(Material to process Opens)
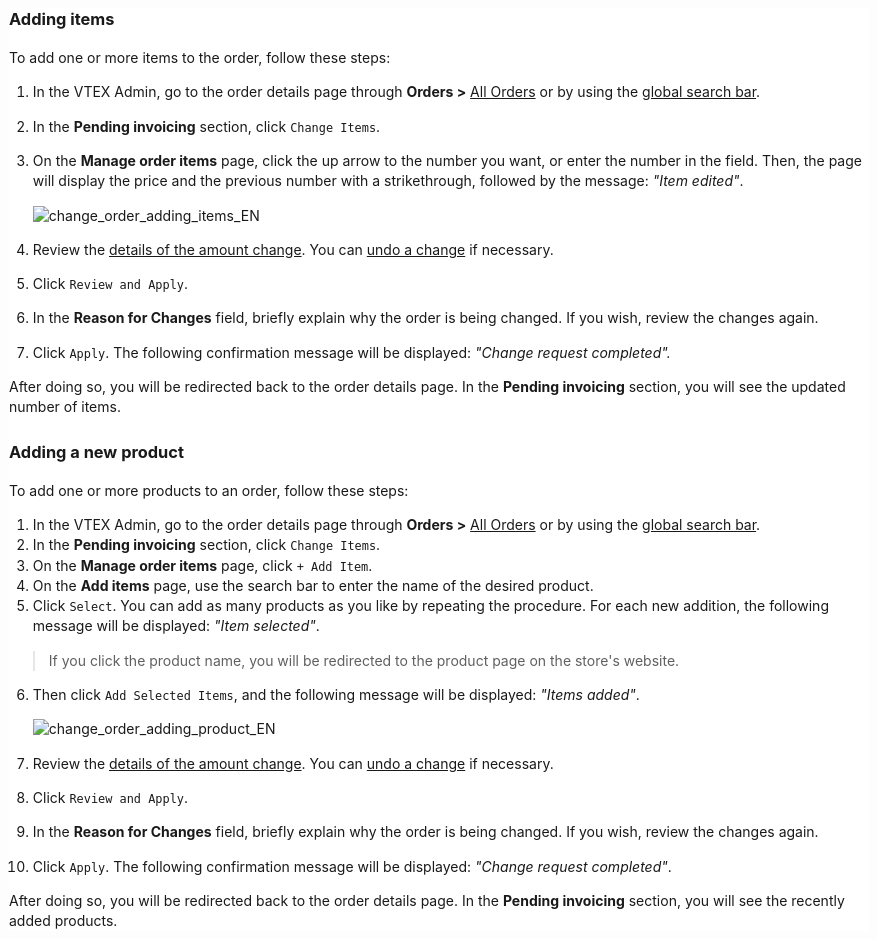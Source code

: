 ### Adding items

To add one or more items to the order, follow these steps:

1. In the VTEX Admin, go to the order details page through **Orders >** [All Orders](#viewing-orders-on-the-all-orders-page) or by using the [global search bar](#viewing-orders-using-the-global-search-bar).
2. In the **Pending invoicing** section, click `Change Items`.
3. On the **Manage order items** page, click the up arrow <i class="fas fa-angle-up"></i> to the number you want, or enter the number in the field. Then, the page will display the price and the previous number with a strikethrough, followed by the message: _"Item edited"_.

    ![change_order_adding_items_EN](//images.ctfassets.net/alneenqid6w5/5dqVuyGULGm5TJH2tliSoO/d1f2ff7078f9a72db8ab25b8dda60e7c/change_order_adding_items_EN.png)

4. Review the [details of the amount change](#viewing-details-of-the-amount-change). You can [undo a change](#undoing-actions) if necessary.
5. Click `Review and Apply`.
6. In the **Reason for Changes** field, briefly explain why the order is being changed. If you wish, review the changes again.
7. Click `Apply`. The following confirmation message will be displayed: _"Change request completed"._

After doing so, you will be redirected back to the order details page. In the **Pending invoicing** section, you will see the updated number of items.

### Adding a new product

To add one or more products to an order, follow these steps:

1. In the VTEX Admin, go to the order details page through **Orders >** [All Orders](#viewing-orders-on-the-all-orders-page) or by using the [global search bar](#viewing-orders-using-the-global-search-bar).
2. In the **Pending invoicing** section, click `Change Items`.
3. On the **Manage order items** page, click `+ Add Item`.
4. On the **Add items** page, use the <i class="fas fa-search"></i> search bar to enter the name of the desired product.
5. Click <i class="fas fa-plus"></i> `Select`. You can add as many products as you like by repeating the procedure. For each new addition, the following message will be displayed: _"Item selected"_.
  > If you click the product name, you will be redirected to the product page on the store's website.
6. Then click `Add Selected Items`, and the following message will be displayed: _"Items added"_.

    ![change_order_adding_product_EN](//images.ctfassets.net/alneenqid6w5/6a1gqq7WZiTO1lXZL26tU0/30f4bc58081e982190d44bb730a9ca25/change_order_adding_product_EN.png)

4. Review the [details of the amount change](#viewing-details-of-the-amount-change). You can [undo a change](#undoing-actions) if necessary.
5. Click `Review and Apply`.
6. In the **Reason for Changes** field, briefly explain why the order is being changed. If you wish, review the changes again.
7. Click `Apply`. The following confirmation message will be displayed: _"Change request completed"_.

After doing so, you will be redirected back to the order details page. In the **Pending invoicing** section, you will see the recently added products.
(Material to process Closes)
(Material to process Opens)
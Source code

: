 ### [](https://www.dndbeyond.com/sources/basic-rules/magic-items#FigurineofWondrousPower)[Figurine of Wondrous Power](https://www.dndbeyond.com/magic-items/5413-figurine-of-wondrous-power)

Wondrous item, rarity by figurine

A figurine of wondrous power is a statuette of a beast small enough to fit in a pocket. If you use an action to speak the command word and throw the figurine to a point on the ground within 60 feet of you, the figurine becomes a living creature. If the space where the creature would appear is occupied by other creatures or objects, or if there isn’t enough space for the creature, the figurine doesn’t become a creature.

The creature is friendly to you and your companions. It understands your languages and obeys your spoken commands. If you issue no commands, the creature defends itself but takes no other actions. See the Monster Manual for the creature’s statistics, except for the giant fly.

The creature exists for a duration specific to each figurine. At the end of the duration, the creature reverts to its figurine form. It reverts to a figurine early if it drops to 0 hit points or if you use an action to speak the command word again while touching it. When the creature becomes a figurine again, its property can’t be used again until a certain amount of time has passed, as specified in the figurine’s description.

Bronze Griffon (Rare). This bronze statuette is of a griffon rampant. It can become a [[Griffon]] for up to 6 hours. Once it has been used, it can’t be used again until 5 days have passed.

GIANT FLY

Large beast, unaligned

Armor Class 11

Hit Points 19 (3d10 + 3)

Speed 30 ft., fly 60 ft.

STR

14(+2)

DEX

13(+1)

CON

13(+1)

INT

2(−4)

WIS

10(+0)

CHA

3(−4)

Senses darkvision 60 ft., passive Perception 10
(Material to process Closes)
- **Problem to work on**
Only the lines above starting at the line that holds "Speed 30 ft., fly 60 ft." and ending at the line that holds "Senses darkvision 60 ft., passive" are to be repeated, exactly and in full.

- **Solved problem**
Speed 30 ft., fly 60 ft.

STR

14(+2)

DEX

13(+1)

CON

13(+1)

INT

2(−4)

WIS

10(+0)

CHA

3(−4)

Senses darkvision 60 ft., passive Perception 10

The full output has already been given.